____ Input for this task

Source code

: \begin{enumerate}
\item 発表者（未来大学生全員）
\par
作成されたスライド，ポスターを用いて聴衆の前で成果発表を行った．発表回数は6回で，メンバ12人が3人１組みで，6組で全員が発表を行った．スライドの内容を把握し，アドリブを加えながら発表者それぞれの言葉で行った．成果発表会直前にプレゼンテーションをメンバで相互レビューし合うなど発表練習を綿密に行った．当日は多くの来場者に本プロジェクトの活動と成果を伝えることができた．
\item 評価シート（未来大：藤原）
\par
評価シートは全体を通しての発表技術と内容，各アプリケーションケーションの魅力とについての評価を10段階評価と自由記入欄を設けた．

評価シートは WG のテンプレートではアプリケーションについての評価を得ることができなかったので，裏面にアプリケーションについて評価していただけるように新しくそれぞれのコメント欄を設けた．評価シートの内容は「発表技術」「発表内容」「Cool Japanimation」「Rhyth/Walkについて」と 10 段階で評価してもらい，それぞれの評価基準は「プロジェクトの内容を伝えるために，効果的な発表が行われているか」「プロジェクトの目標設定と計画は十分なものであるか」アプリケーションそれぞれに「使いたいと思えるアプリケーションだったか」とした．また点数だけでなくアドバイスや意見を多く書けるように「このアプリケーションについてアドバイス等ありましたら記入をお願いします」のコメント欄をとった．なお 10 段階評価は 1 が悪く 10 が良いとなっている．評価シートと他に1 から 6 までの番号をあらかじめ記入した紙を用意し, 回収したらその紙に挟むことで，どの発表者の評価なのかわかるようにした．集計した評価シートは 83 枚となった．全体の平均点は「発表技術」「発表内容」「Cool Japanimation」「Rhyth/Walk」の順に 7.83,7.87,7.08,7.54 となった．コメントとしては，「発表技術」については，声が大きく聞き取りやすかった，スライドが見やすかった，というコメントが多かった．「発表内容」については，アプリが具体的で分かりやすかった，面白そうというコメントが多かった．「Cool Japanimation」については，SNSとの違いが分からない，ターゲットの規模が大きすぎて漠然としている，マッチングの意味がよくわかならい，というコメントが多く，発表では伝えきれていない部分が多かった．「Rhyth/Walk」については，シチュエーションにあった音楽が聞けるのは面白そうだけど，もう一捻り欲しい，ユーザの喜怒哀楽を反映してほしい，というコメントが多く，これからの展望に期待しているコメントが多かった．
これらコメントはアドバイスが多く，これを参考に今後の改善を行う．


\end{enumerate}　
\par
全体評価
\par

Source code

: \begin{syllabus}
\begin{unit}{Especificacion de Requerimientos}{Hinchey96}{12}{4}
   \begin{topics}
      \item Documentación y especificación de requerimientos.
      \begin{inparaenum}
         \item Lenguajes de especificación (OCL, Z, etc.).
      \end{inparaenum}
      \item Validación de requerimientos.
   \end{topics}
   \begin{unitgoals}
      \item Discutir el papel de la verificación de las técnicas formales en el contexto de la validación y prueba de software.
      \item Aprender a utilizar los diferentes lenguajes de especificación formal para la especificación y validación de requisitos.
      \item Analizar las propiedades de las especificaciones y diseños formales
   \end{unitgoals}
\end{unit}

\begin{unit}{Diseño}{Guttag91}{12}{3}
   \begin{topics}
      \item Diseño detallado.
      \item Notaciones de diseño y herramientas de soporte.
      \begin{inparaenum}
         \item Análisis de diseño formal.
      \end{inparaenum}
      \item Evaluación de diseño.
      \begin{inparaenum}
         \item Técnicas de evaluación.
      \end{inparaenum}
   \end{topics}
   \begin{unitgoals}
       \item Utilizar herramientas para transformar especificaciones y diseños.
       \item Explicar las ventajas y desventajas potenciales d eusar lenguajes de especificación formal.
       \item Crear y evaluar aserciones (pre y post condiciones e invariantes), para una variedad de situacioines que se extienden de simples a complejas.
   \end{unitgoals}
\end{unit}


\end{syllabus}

________

Requirement: Write the entries out again in full, exactly as they appear above.

Your solution:
Source code

: \begin{enumerate}
\item 発表者（未来大学生全員）
\par
作成されたスライド，ポスターを用いて聴衆の前で成果発表を行った．発表回数は6回で，メンバ12人が3人１組みで，6組で全員が発表を行った．スライドの内容を把握し，アドリブを加えながら発表者それぞれの言葉で行った．成果発表会直前にプレゼンテーションをメンバで相互レビューし合うなど発表練習を綿密に行った．当日は多くの来場者に本プロジェクトの活動と成果を伝えることができた．
\item 評価シート（未来大：藤原）
\par
評価シートは全体を通しての発表技術と内容，各アプリケーションケーションの魅力とについての評価を10段階評価と自由記入欄を設けた．

評価シートは WG のテンプレートではアプリケーションについての評価を得ることができなかったので，裏面にアプリケーションについて評価していただけるように新しくそれぞれのコメント欄を設けた．評価シートの内容は「発表技術」「発表内容」「Cool Japanimation」「Rhyth/Walkについて」と 10 段階で評価してもらい，それぞれの評価基準は「プロジェクトの内容を伝えるために，効果的な発表が行われているか」「プロジェクトの目標設定と計画は十分なものであるか」アプリケーションそれぞれに「使いたいと思えるアプリケーションだったか」とした．また点数だけでなくアドバイスや意見を多く書けるように「このアプリケーションについてアドバイス等ありましたら記入をお願いします」のコメント欄をとった．なお 10 段階評価は 1 が悪く 10 が良いとなっている．評価シートと他に1 から 6 までの番号をあらかじめ記入した紙を用意し, 回収したらその紙に挟むことで，どの発表者の評価なのかわかるようにした．集計した評価シートは 83 枚となった．全体の平均点は「発表技術」「発表内容」「Cool Japanimation」「Rhyth/Walk」の順に 7.83,7.87,7.08,7.54 となった．コメントとしては，「発表技術」については，声が大きく聞き取りやすかった，スライドが見やすかった，というコメントが多かった．「発表内容」については，アプリが具体的で分かりやすかった，面白そうというコメントが多かった．「Cool Japanimation」については，SNSとの違いが分からない，ターゲットの規模が大きすぎて漠然としている，マッチングの意味がよくわかならい，というコメントが多く，発表では伝えきれていない部分が多かった．「Rhyth/Walk」については，シチュエーションにあった音楽が聞けるのは面白そうだけど，もう一捻り欲しい，ユーザの喜怒哀楽を反映してほしい，というコメントが多く，これからの展望に期待しているコメントが多かった．
これらコメントはアドバイスが多く，これを参考に今後の改善を行う．


\end{enumerate}　
\par
全体評価
\par

Source code

: \begin{syllabus}
\begin{unit}{Especificacion de Requerimientos}{Hinchey96}{12}{4}
   \begin{topics}
      \item Documentación y especificación de requerimientos.
      \begin{inparaenum}
         \item Lenguajes de especificación (OCL, Z, etc.).
      \end{inparaenum}
      \item Validación de requerimientos.
   \end{topics}
   \begin{unitgoals}
      \item Discutir el papel de la verificación de las técnicas formales en el contexto de la validación y prueba de software.
      \item Aprender a utilizar los diferentes lenguajes de especificación formal para la especificación y validación de requisitos.
      \item Analizar las propiedades de las especificaciones y diseños formales
   \end{unitgoals}
\end{unit}

\begin{unit}{Diseño}{Guttag91}{12}{3}
   \begin{topics}
      \item Diseño detallado.
      \item Notaciones de diseño y herramientas de soporte.
      \begin{inparaenum}
         \item Análisis de diseño formal.
      \end{inparaenum}
      \item Evaluación de diseño.
      \begin{inparaenum}
         \item Técnicas de evaluación.
      \end{inparaenum}
   \end{topics}
   \begin{unitgoals}
       \item Utilizar herramientas para transformar especificaciones y diseños.
       \item Explicar las ventajas y desventajas potenciales d eusar lenguajes de especificación formal.
       \item Crear y evaluar aserciones (pre y post condiciones e invariantes), para una variedad de situacioines que se extienden de simples a complejas.
   \end{unitgoals}
\end{unit}


\end{syllabus}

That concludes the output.